After several celebrated performances in Sydney, she finally came to Melbourne in June. Hamer Hall was full for the MSO gala conducted by Andrew Davis. After Stravinsky’s The Fairy’s Kiss, Anne-Sophie Mutter entered to a long ovation and proceeded to give a version of Tchaikovsky’s Violin Concerto to rival Maxim Vengerov’s with the same orchestra in 2017 and Joshua Bell with the AYO in 2013. Zoltán Szabó has already written at length about Mutter’s performance with the SSO under David Robertson on 14 June. ‘She is,’ he wrote, ‘the supreme master of her supreme instrument and the two of them work in such perfect symbiosis that errors, musical or technical, are practically out of them question.’ Mutter gave us a performance that will be spoken about for decades. Mutter, who recently turned fifty-five, is clearly at the height of her powers.
Interestingly atonal though it is, perhaps we didn’t need John Williams’s new work Markings, which followed interval (Mutter, an admirer of the American’s film music, commissioned the work and first performed it in 2017); but there was nothing otiose about Mutter’s single encore: the Sarabande from Bach’s Partita in D Minor.

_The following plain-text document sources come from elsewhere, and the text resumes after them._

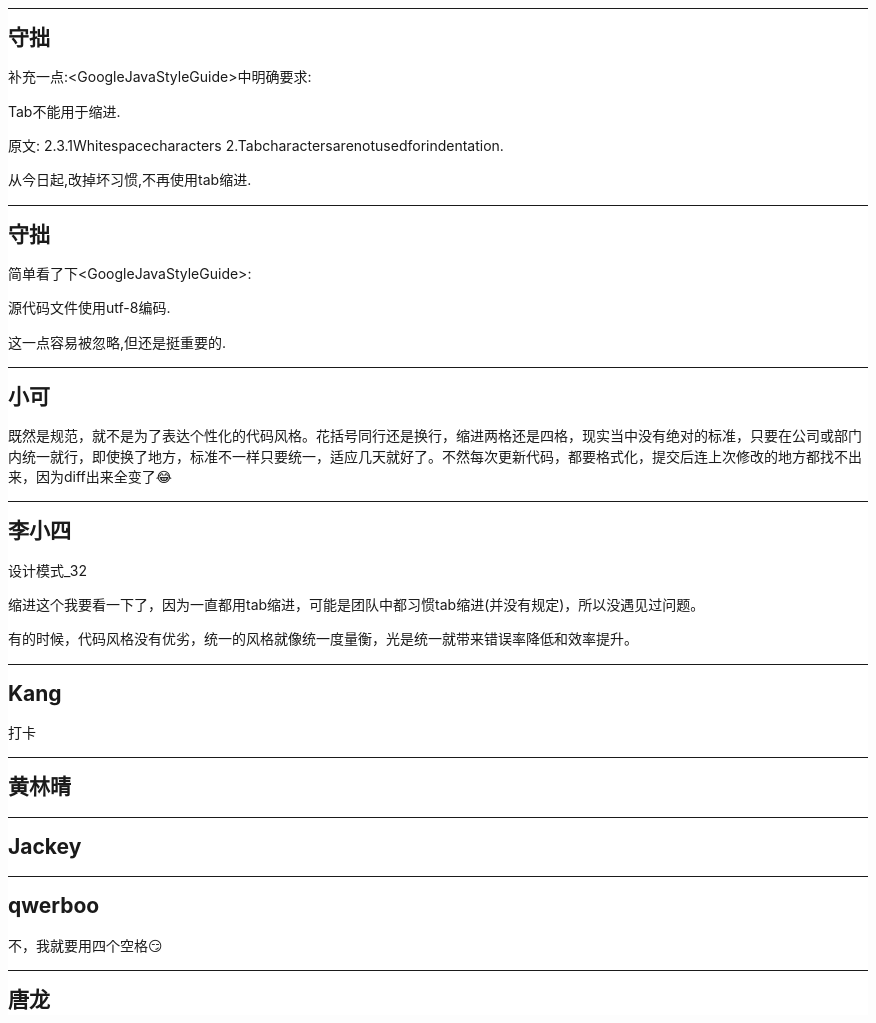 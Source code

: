 

 ----- 
<a style='font-size:1.5em;font-weight:bold'>守拙</a> 

补充一点:&lt;GoogleJavaStyleGuide&gt;中明确要求:

Tab不能用于缩进.

原文:
2.3.1Whitespacecharacters
2.Tabcharactersarenotusedforindentation.

从今日起,改掉坏习惯,不再使用tab缩进.



 ----- 
<a style='font-size:1.5em;font-weight:bold'>守拙</a> 

简单看了下&lt;GoogleJavaStyleGuide&gt;:

源代码文件使用utf-8编码.

这一点容易被忽略,但还是挺重要的.

 ----- 
<a style='font-size:1.5em;font-weight:bold'>小可</a> 

既然是规范，就不是为了表达个性化的代码风格。花括号同行还是换行，缩进两格还是四格，现实当中没有绝对的标准，只要在公司或部门内统一就行，即使换了地方，标准不一样只要统一，适应几天就好了。不然每次更新代码，都要格式化，提交后连上次修改的地方都找不出来，因为diff出来全变了😂

 ----- 
<a style='font-size:1.5em;font-weight:bold'>李小四</a> 

设计模式_32

缩进这个我要看一下了，因为一直都用tab缩进，可能是团队中都习惯tab缩进(并没有规定)，所以没遇见过问题。

有的时候，代码风格没有优劣，统一的风格就像统一度量衡，光是统一就带来错误率降低和效率提升。

 ----- 
<a style='font-size:1.5em;font-weight:bold'>Kang</a> 

打卡

 ----- 
<a style='font-size:1.5em;font-weight:bold'>黄林晴</a> 



 ----- 
<a style='font-size:1.5em;font-weight:bold'>Jackey</a> 



 ----- 
<a style='font-size:1.5em;font-weight:bold'>qwerboo</a> 

不，我就要用四个空格😏

 ----- 
<a style='font-size:1.5em;font-weight:bold'>唐龙</a>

Marc and Eva Besen were in the audience at Salzburg in 1977, and Mr Besen resolved then to bring the German prodigy to Melbourne, as he related in a brief, charming speech from the circle. MSO Chairman Michael Ullmer announced that the Besens – celebrated Melbourne philanthropists – had been made Life Members of the orchestra, joining Lady Potter and Elton John.

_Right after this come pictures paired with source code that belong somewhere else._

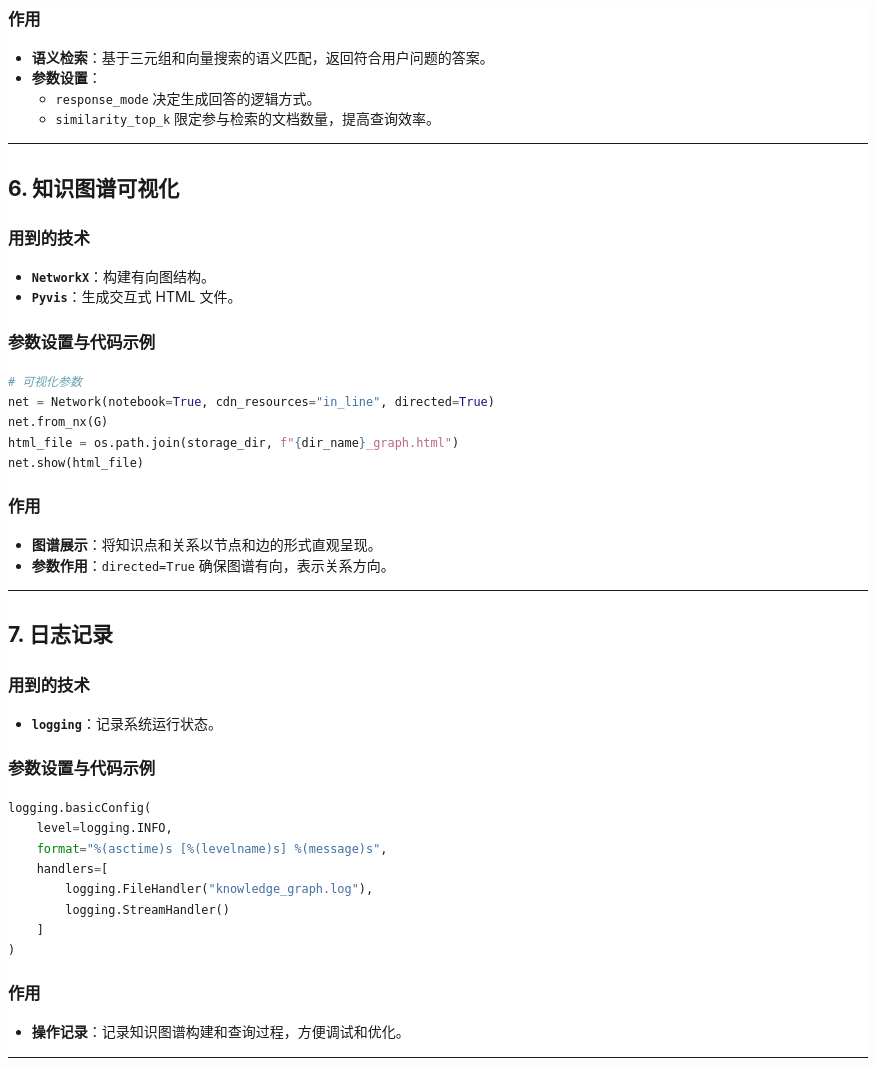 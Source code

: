 ### 作用
- **语义检索**：基于三元组和向量搜索的语义匹配，返回符合用户问题的答案。
- **参数设置**：
  - `response_mode` 决定生成回答的逻辑方式。
  - `similarity_top_k` 限定参与检索的文档数量，提高查询效率。

---

## 6. 知识图谱可视化

### 用到的技术
- **`NetworkX`**：构建有向图结构。
- **`Pyvis`**：生成交互式 HTML 文件。

### 参数设置与代码示例
```python
# 可视化参数
net = Network(notebook=True, cdn_resources="in_line", directed=True)
net.from_nx(G)
html_file = os.path.join(storage_dir, f"{dir_name}_graph.html")
net.show(html_file)
```

### 作用
- **图谱展示**：将知识点和关系以节点和边的形式直观呈现。
- **参数作用**：`directed=True` 确保图谱有向，表示关系方向。

---

## 7. 日志记录

### 用到的技术
- **`logging`**：记录系统运行状态。

### 参数设置与代码示例
```python
logging.basicConfig(
    level=logging.INFO,
    format="%(asctime)s [%(levelname)s] %(message)s",
    handlers=[
        logging.FileHandler("knowledge_graph.log"),
        logging.StreamHandler()
    ]
)
```

### 作用
- **操作记录**：记录知识图谱构建和查询过程，方便调试和优化。

---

The MSO’s superlative season continues with an appearance by celebrated conductor Simone Young. The ABR German tour took in two performances by her in a week: she conducted Janáček’s From the House of the Dead at Munich’s Bayerische Staatsoper and Puccini’s Tosca at the Berlin Staatsoper, which featured a thrilling performance from young Russian soprano Elena Stikina in the title role – the best Tosca many of us had seen.
Maestro Young, a passionate Brucknerian, will conduct Anton Bruckner’s Sixth Symphony, and Kolja Blacher will play Britten’s Violin Concerto. Thanks to the MSO, we have two double passes to a concert on Thursday, 5 July (7.30 pm) or Saturday, 7 July (2 pm). See the Giveaway section below for more details.
Simone Young remains formidably busy, including concerts with the SSO. On August 8, 10, and 11 she will conduct that hammerblow of a symphony, Mahler’s Sixth. (Earlier, Australian tenor Steve Davislim will perform Britten’s brilliant Les Illuminations, based on Rimbaud’s poems).
Major Indigenous exhibition to open at UQ Art Museum
A major exhibition of Indigenous artwork will open at the University of Queensland Art Museum on 28 July. The collection, Defying Empire: 3rd Nation Indigenous Art Triennial, brings together thirty established and emerging Indigenous artists from across Australia. The exhibition will feature a variety of mediums – such as painting on canvas and bark, weaving, sculpture, video, prints, photography, metalwork, and glasswork – and will focus on issues of identity, racism, displacement, Country, nuclear testing, sovereignty, and the Stolen Generations.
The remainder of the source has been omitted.